Total War: Warhammer II

The storied Games Workshop tabletop franchise returns for a second outing under the Total War banner packed with enough violence to make a Lizardman blush. Is it worth going to war over, or should you wave the white flag?

Total War games have always been a strange beast – a hybrid of turn-based and real-time strategy. For a series that has existed since the year 2000, it remains an impressive depiction of all-out war. Diplomacy and settlement management is conducted via turn-based movements not dissimilar to Civilization –  you’ll dispatch envoys, conduct business, and, invariably get into some scrapes with rival nations.

As you’d imagine from a game with the word “War” appearing twice in the title, Total War: Warhammer II goes all in with its battles. Occurring in real-time, Creative Assembly have distilled the Battle For Helms Deep into digital form. Huge battlefields filled with foliage, different elevations,  and rolling plains to be trampled on by units of all sizes.
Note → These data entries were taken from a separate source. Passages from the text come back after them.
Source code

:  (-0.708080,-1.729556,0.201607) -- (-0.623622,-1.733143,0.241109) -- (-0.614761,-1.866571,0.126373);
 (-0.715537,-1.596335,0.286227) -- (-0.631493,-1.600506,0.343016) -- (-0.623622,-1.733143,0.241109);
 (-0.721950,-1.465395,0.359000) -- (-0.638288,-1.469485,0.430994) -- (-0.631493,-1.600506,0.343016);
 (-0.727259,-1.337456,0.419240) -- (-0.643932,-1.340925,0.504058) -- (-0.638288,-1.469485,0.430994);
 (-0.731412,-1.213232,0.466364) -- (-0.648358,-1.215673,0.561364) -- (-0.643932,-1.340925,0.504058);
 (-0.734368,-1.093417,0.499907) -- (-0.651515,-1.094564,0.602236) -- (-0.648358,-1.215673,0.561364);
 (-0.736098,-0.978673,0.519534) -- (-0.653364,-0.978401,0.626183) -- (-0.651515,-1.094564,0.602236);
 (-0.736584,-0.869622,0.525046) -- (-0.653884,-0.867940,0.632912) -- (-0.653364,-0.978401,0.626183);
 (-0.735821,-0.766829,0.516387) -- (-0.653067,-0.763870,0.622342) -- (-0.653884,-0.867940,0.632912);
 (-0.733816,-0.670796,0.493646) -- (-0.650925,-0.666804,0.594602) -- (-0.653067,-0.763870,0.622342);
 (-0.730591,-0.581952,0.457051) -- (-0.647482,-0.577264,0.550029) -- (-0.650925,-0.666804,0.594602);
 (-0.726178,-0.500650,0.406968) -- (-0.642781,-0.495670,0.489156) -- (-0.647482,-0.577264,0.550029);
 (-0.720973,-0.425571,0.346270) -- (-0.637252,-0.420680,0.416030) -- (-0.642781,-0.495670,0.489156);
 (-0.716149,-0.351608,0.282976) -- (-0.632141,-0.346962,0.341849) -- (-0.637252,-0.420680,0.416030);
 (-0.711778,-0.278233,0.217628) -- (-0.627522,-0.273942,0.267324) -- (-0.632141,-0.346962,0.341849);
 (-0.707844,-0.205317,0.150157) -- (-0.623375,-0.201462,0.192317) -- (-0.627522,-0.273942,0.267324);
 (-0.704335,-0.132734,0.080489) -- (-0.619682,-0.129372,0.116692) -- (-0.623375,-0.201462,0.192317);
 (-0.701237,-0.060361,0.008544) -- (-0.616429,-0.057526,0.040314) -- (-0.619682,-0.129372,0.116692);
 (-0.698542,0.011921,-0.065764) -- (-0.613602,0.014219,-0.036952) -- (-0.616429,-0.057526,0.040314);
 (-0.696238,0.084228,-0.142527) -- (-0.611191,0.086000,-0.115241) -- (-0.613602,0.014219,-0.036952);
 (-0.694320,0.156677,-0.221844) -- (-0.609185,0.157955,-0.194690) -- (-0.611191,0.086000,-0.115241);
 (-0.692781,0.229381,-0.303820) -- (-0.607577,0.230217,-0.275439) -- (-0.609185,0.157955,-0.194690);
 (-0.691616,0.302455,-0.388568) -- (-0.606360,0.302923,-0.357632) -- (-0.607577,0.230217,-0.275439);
The developers move to a fantasy-based cast of warriors and creatures feels like letting their imaginations run wild, almost like a child excited to show increasingly elaborate drawings of carnage. Playable races include Lizardmen, capable of riding huge Dinosaur-like monstrosities into battle, as well as Skaven – some pretty gruesome rat-people. Their low-cost units make them ideal for swarming units, which is handy because they can be cut down easily by High Elves or Dark Elves. Sticking to the tree line and flanking is a much safer bet.

These differences spread to the game’s non-combat scenarios too. Skaven settlements remain hidden from other races until attacked, and rely on food supplies to maintain their armies. Meanwhile, High Elves have the potential to manipulate other races during their turn. Dark Elves can use slaves to power their industry, which is exactly what you’d expect from a race that can ride a Hydra into battle. There are DLC races too (including undead Pirates, yes really), but we weren’t able to review these.

All of these intricacies are considerations when picking your side but keen tactical awareness will still prevail on the battlefield. Keeping units hidden, enacting pincer moves, and sacking settlements are all big pieces of the Total War puzzle, and that remains true of Total War: Warhammer II.

While it would’ve been nice to be able to add to the races from the first game rather than replace them entirely, the game offers plenty of reasons to invest. A huge improvement from the first game’s campaign is the addition of an ever-evolving and shifting goal to aim for. Revolving around armies working to take control of a Vortex by completing five rituals before their competitors, it can become a frantic “Snakes and Ladders” process in the late game.

Armies earn currency, used to power ritual energy from settlements which travels to the Vortex. This can be interrupted by attacking these settlements, and so this tug of war puts an emphasis on settlement defence and a balanced strategy. It’s no good laying waste to enemy units if you can’t defend your cities.

Thankfully, a lot of this information is telegraphed by the game’s highly accessible tutorial systems. Offering reminders and friendly tips without feeling overbearing, it can be turned off but new players will likely learn a lot here. There is plenty to entice returning players too – a separate download called “Mortal Empires” is a campaign which adds content from both Total War: Warhammer titles, and plays out on a huge map.

In short, Total War: Warhammer II offers plenty of content for fans of strategy games, Warhammer and Total Warhammer fans, and new starters to the genre. It is easily one of the genre’s finest, standing alongside X-Com 2 as one of the best PC games of the last few years.